The men were fishing when they hit a coral reef, putting a hole in the boat’s bottom and causing it to take on water, Lt. Keith Arnold said in a Coast Guard video.

A Coast Guard ship, the Oliver Henry, picked up the men Tuesday and took them back to the atoll where they had set out nine days earlier and 100 miles (160 kilometers) away, according to the statement.

They were “obviously very excited” to be reunited with their families, Coast Guard L. Cmdr. Christine Igisomar, a coordinator of the search and rescue mission, said in a Coast Guard video.

When their boat was damaged, “they knew they weren’t going to be able to make their return home and would need to beach their vessel,” said Arnold.

On April 6, a relative reported them missing to a Coast Guard facility in Guam, saying the men in their 40s had not returned from Pikelot Atoll. A search initially covering 78,000 square miles (200,000 square kilometers) began.

The crew of a U.S. Navy P-8 Poseidon plane from Kadena Air Force Base in Japan spotted the three on Pikelot and dropped survival packages. The next day, a Coast Guard HC-130J Hercules plane from Air Station Barbers Point in Hawaii dropped a radio the men used to report they were thirsty but all right, Arnold said.

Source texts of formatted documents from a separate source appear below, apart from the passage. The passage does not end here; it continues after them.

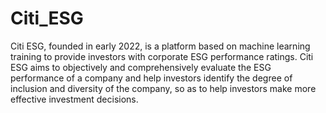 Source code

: # Citi_ESG
Citi ESG, founded in early 2022, is a platform based on machine learning training to provide investors with corporate ESG performance ratings. Citi ESG aims to objectively and comprehensively evaluate the ESG performance of a company and help investors identify the degree of inclusion and diversity of the company, so as to help investors make more effective investment decisions.
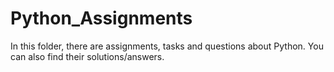 # Python_Assignments
In this folder, there are assignments, tasks and questions about Python.
You can also find their solutions/answers.

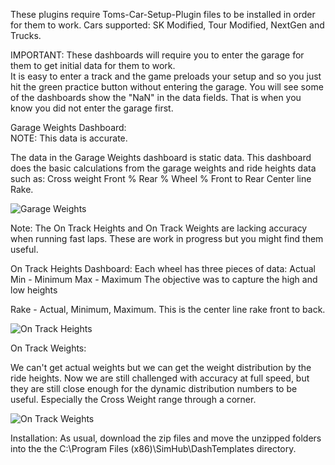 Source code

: 
These plugins require Toms-Car-Setup-Plugin files to be installed in order for them to work.
Cars supported: SK Modified, Tour Modified, NextGen and Trucks.  

IMPORTANT:  These dashboards will require you to enter the garage for them to get initial data for them to work.  
It is easy to enter a track and the game preloads your setup and so you just hit the green practice button without entering the garage.
You will see some of the dashboards show the "NaN" in the data fields.  That is when you know you did not enter the garage first.

Garage Weights Dashboard:  
NOTE: This data is accurate.

The data in the Garage Weights dashboard is static data.
This dashboard does the basic calculations from the garage weights and ride heights data such as:
  Cross weight
  Front %
  Rear %
  Wheel %
  Front to Rear Center line Rake.
  
![Garage Weights](https://user-images.githubusercontent.com/8271391/141020724-389e13a0-49e4-4999-9d1b-9952f9939b48.png)

Note: The On Track Heights and On Track Weights are lacking accuracy when running fast laps. These are work in progress but you might find them useful.

On Track Heights Dashboard: 
Each wheel has three pieces of data:
  Actual
  Min - Minimum
  Max - Maximum
 The objective was to capture the high and low heights
 
 Rake - Actual, Minimum, Maximum.  This is the center line rake front to back.
 
 ![On Track Heights](https://user-images.githubusercontent.com/8271391/141022205-93d375be-52c5-4858-bd70-df94ce4434de.png)

On Track Weights:

We can't get actual weights but we can get the weight distribution by the ride heights.  Now we are still challenged with accuracy at full speed, but they are still close enough for the dynamic distribution numbers to be useful.  Especially the Cross Weight range through a corner.

![On Track Weights](https://user-images.githubusercontent.com/8271391/141022819-c5e8ceb8-3aa2-4e34-8731-99df89c0d186.png)


Installation:  As usual, download the zip files and move the unzipped folders into the  the C:\Program Files (x86)\SimHub\DashTemplates directory.
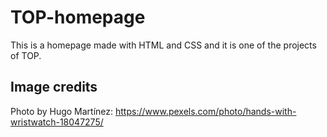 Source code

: # TOP-homepage
This is a homepage made with HTML and CSS and it is one of the projects of TOP.

## Image credits
Photo by Hugo Martínez: https://www.pexels.com/photo/hands-with-wristwatch-18047275/ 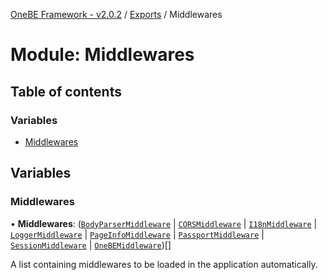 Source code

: [OneBE Framework - v2.0.2](../README.md) / [Exports](../modules.md) / Middlewares

# Module: Middlewares

## Table of contents

### Variables

- [Middlewares](Middlewares.md#middlewares)

## Variables

### Middlewares

• **Middlewares**: ([`BodyParserMiddleware`](../classes/Middlewares_BodyParserMiddleware.BodyParserMiddleware.md) \| [`CORSMiddleware`](../classes/Middlewares_CORSMiddleware.CORSMiddleware.md) \| [`I18nMiddleware`](../classes/Middlewares_I18NMiddleware.I18nMiddleware.md) \| [`LoggerMiddleware`](../classes/Middlewares_LoggerMiddleware.LoggerMiddleware.md) \| [`PageInfoMiddleware`](../classes/Middlewares_PageInfoMiddleware.PageInfoMiddleware.md) \| [`PassportMiddleware`](../classes/Middlewares_PassportMiddleware.PassportMiddleware.md) \| [`SessionMiddleware`](../classes/Middlewares_SessionMiddleware.SessionMiddleware.md) \| [`OneBEMiddleware`](../classes/Middlewares_OneBEMiddleware.OneBEMiddleware.md))[]

A list containing middlewares to be loaded in the application automatically.
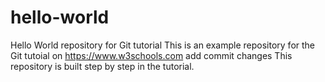 # hello-world
Hello World repository for Git tutorial
This is an example repository for the Git tutoial on https://www.w3schools.com
add commit changes
This repository is built step by step in the tutorial.
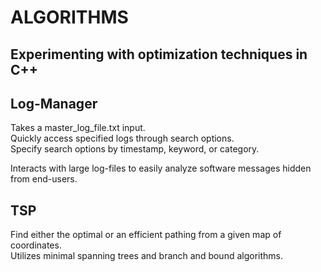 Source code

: # ALGORITHMS
## Experimenting with optimization techniques in C++

## Log-Manager
Takes a master_log_file.txt input.  
Quickly access specified logs through search options.  
Specify search options by timestamp, keyword, or category.  
  
Interacts with large log-files to easily analyze software messages hidden from end-users.

## TSP
Find either the optimal or an efficient pathing from a given map of coordinates.  
Utilizes minimal spanning trees and branch and bound algorithms.

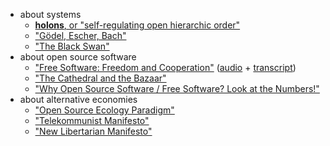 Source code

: ---
---

- about systems
  - [**holons**, or "self-regulating open hierarchic order"](http://en.wikipedia.org/wiki/Holon_%28philosophy%29)
  - ["Gödel, Escher, Bach"](http://en.wikipedia.org/wiki/G%C3%B6del,_Escher,_Bach)
  - ["The Black Swan"](http://www.black-swans-explained.com/)
- about open source software
  - ["Free Software: Freedom and Cooperation"](http://punkcast.com/64/index.html) ([audio](http://audio-video-dev.gnu.org/video/66/richard-m-stallmans-speech-fre) + [transcript](http://www.gnu.org/events/rms-nyu-2001-transcript.txt))
  - ["The Cathedral and the Bazaar"](http://www.catb.org/~esr/writings/homesteading/)
  - ["Why Open Source Software / Free Software? Look at the Numbers!"](http://www.dwheeler.com/oss_fs_why.html)
- about alternative economies
  - ["Open Source Ecology Paradigm"](http://opensourceecology.org/wiki/Open_Source_Ecology_Paradigm)
  - ["Telekommunist Manifesto"](http://telekommunisten.net/the-telekommunist-manifesto/)
  - ["New Libertarian Manifesto"](http://agorism.info/docs/NewLibertarianManifesto.pdf) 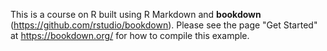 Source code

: This is a course on R built using R Markdown and **bookdown** (https://github.com/rstudio/bookdown). Please see the page "Get Started" at https://bookdown.org/ for how to compile this example.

“The help sign was pretty visible. We could see it from a couple thousand feet in the air,” Arnold said.

A similar rescue of three men from Pulawat Atoll happened on Pikelot Atoll in 2020. Those men spelled out “SOS” on the beach.

An Australian military helicopter crew landed and gave them food and water before a Micronesian patrol vessel could pick them up.